And all I'm saying is that its a rip off for the prices the charge for a tiny bag that won't last a week!


----------



## foxylady

all i can comment on this thread is if you cant afford to own an animal why the hell buy one???

and why would you put on an open forum that you would want to throw you pet around, when you know your going to get slated.


----------



## cavy_gal

crofty said:


> There is always a reason a rabbit does this! Is he neutered??? I bet he's not is he. How big is his cage and does he go in a run everyday?
> 
> For goodness sake if you dont like him and not prepared to give him the proper care then let me help you rehome him to someone that will love him
> 
> You asked for advice, woodshaving will irrate his hocks now they are sore, if you are not going do whats best for him you shouldnt have him im afraid, its cruel to let him suffer for the sake of a few quid.


Yes thank you he IS neutered! Want a picture of the card saying he had been and the date from the vets?

Here you go:










Oh I like him, I just don't don't like the way he is. And no thank you, I've suffered his bad temper for long enough already, I can deal with it. He upsets me so much but I couldn't part with him.

How do you know he's suffering? You've never met him for him to tell you. And, funnily enough I know at least that much about my animals to know if they're in distress and in pain. Maybe it's the fact he's so grumpy and stomps so much that they're sore??? Shall I ask him and see what he says??


----------



## cavy_gal

crofty said:


> Yep newspaper is fine as long as they dont eat alot of it!  megazorb is the best i have found and cheap because im a poor nurse lol!
> 
> Cavy gal
> 
> Straw of hay is better than using woodshavings if you dont want to try megazorb, woodshavings really arent a great bedding for buns.
> 
> If you want advice on his behaviour i am only too happy to help, your comments do cause me concern though


He gets hay as a bedding and also as food so it's always in his hutch, I can't really help it if he'd rather use it as food than bedding...

My comments are my comments. I would never follow them through. I have in the past had some terrible troubles and while I was going through them, did abuse both my dog and my first guinea-pig. Please do not just take those things into account and judge me from them because I was severely depressed and in a right state of mind I would never have done them.

I'd like help with his behaviour but considering he's been like it all his life with me, I know he won't change so there's no point trying.


----------



## cavy_gal

Eolabeo said:


> I know wat cav is saying about prices...i can see her point there, but...ya suppose to take all this into account be4 ya buy a pet?


Thank you but my parents are old fashioned and wouldn't really allow me to have pets if I didn't know enough about them and if we didn't have enough money but thank you for your concern.

I didn't, however, know about this other bedding and so I don't know how big these bags are.

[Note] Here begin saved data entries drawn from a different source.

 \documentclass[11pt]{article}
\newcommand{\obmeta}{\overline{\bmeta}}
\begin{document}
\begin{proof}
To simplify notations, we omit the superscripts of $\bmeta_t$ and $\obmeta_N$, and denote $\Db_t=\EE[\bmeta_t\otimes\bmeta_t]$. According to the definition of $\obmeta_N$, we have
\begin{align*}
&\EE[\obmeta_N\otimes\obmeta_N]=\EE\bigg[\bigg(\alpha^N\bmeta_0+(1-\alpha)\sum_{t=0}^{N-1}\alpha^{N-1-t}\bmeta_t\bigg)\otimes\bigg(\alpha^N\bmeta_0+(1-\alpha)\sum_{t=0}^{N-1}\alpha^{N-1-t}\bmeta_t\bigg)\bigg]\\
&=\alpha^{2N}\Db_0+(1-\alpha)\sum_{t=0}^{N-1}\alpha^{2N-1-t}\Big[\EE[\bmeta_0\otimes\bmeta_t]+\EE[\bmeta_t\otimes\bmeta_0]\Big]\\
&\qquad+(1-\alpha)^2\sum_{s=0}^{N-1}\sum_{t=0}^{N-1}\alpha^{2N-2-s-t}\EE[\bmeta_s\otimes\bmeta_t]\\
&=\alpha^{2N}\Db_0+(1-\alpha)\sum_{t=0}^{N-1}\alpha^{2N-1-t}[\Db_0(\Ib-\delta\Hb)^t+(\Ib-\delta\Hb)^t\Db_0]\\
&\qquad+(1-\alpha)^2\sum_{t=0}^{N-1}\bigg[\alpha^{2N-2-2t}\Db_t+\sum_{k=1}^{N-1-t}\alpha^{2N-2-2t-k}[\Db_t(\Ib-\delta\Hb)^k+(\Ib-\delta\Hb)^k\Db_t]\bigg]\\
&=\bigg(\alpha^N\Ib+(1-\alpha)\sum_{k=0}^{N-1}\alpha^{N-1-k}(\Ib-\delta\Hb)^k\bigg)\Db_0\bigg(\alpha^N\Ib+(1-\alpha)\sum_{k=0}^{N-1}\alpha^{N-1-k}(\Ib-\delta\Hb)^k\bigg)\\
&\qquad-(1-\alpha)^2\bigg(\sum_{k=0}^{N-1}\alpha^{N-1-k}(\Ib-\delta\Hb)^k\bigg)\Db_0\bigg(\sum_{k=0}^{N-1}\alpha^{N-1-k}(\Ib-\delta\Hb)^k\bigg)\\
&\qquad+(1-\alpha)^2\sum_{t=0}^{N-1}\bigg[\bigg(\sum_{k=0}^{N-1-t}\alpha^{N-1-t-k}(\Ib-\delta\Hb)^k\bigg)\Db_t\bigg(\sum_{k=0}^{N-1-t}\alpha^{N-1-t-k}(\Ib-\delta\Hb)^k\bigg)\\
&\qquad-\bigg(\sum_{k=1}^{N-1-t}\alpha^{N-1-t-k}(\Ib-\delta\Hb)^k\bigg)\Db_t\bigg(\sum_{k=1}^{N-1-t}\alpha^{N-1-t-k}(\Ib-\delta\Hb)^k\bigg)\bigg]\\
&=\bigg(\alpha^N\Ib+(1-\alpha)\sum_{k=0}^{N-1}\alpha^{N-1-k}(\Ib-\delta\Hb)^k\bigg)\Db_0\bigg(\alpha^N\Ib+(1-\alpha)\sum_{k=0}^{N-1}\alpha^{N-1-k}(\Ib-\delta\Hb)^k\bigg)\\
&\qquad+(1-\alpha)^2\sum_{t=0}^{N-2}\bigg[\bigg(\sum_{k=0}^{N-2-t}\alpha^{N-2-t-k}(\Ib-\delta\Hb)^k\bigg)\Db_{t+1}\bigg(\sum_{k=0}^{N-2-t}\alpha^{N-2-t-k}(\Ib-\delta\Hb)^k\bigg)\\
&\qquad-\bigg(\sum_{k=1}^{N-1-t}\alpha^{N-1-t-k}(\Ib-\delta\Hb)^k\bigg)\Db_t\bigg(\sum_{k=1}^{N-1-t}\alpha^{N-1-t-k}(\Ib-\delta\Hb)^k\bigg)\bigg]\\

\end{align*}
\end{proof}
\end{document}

If I can get it where I live and its in my opinion, a good price for the size of bag then I will continue using it.

I do know that a cat litter from Tesco is good for animals because its paper based, the only thing is I got a bag when I visited my gf last and forgot to bring it with me when I came home. It's only just dawned on me that I can get some there and try that out.


----------



## foxylady

im sorry but my kids wanted pets and it was my choice to allow them to have them, i dont expect them to pay for the up keep of them (i will pay for that)
all they have to do is clean and take care of them.


----------



## Vixie

cavy_gal said:


> My comments are my comments. I would never follow them through. I have in the past had some terrible troubles and while I was going through them, did abuse both my dog and my first guinea-pig. Please do not just take those things into account and judge me from them because I was severely depressed and in a right state of mind I would never have done them.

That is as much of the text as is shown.